It should be noted that the “common impulse response set” here is not necessarily present in the impulse response sets from which it is removed: for example, the common impulse response set could be an average of all the stored impulse responses, but no one impulse response set will exactly match this average set. By contrast, in the first aspect above, the “common impulse response element” typically refers to a feature (e.g. a sequence of samples) present in the impulse responses from which it was removed.


Preferably each of the impulse response sets is a respective HRTF.


Preferably, computing the common impulse response set comprises computing an average of some or all of the impulse response sets or sub-sets thereof at each location represented by those impulse response sets. Because HRTFs will generally be similar to one another, differing in terms of relatively small details, a significant portion of the information that is present in each HRTF can be captured by computing the average. Most advantageously, each of the impulse response sets is a respective HRTF, the impulse responses of each HRTF comprising a left-ear subset and a right-ear subset, and computing the average comprises: for the HRTFs to be averaged, spatially inverting either the left-ear subsets or the right-ear subsets of those HRTFs along the left-right direction; computing an average of the inverted left-ear or right-ear subsets and the non-inverted subsets of the HRTFs to be averaged at each location represented by those subsets.
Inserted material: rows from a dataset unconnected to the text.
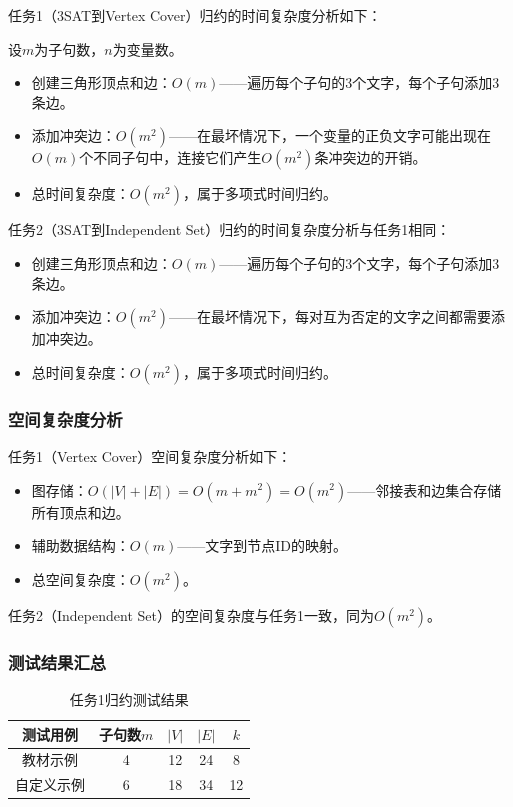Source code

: \documentclass{sysucseexp}
\begin{document}
任务1（3SAT到Vertex Cover）归约的时间复杂度分析如下：

设$m$为子句数，$n$为变量数。

\begin{itemize}
    \item 创建三角形顶点和边：$O(m)$——遍历每个子句的3个文字，每个子句添加3条边。
    \item 添加冲突边：$O(m^2)$——在最坏情况下，一个变量的正负文字可能出现在$O(m)$个不同子句中，连接它们产生$O(m^2)$条冲突边的开销。
    \item 总时间复杂度：$O(m^2)$，属于多项式时间归约。
\end{itemize}

任务2（3SAT到Independent Set）归约的时间复杂度分析与任务1相同：

\begin{itemize}
    \item 创建三角形顶点和边：$O(m)$——遍历每个子句的3个文字，每个子句添加3条边。
    \item 添加冲突边：$O(m^2)$——在最坏情况下，每对互为否定的文字之间都需要添加冲突边。
    \item 总时间复杂度：$O(m^2)$，属于多项式时间归约。
\end{itemize}

\subsubsection{空间复杂度分析}

任务1（Vertex Cover）空间复杂度分析如下：

\begin{itemize}
    \item 图存储：$O(|V| + |E|) = O(m + m^2) = O(m^2)$——邻接表和边集合存储所有顶点和边。
    \item 辅助数据结构：$O(m)$——文字到节点ID的映射。
    \item 总空间复杂度：$O(m^2)$。
\end{itemize}

任务2（Independent Set）的空间复杂度与任务1一致，同为$O(m^2)$。

\subsubsection{测试结果汇总}

\begin{table}[H]
    \centering
    \caption{任务1归约测试结果}
    \begin{tabular}{c|c|c|c|c}
        \hline
        测试用例 & 子句数$m$ & $|V|$ & $|E|$ & $k$ \\
        \hline
        教材示例 & 4 & 12 & 24 & 8 \\
        自定义示例 & 6 & 18 & 34 & 12 \\
        \hline
    \end{tabular}
\end{table}
\end{document}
The left-ear and right-ear parts of each HRTF will generally be similar to one another when inverted in this manner: for example, the right ear will perceive a sound originating 10 metres to the left and 1 metre in front very similarly to how the left ear will perceive the same sound when it originates 10 metres to the right and 1 metre in front. Therefore, when one is inverted along the left-right direction, the left-ear and right-ear parts of each HRTF are similar to one another and can both be used to compute the average. In this scenario, the common impulse response set may be stored for only one ear, in which case the impulse response set for the other ear can be obtained by spatially inverting the impulse response set reconstructed from the common impulse response set of the ear whose values were stored.


Once the impulse response sets (e.g. HRTFs) have been compressed in the manner just described, the simplified impulse response sets may themselves be compressed by a method in accordance with the first aspect of the invention.


In each aspect of the invention, the method is typically computer-implemented. For example, the impulse responses, impulse response sets and impulse response databases may be stored on a storage system such as a server and the method steps may be performed by a processor in communication with the storage system.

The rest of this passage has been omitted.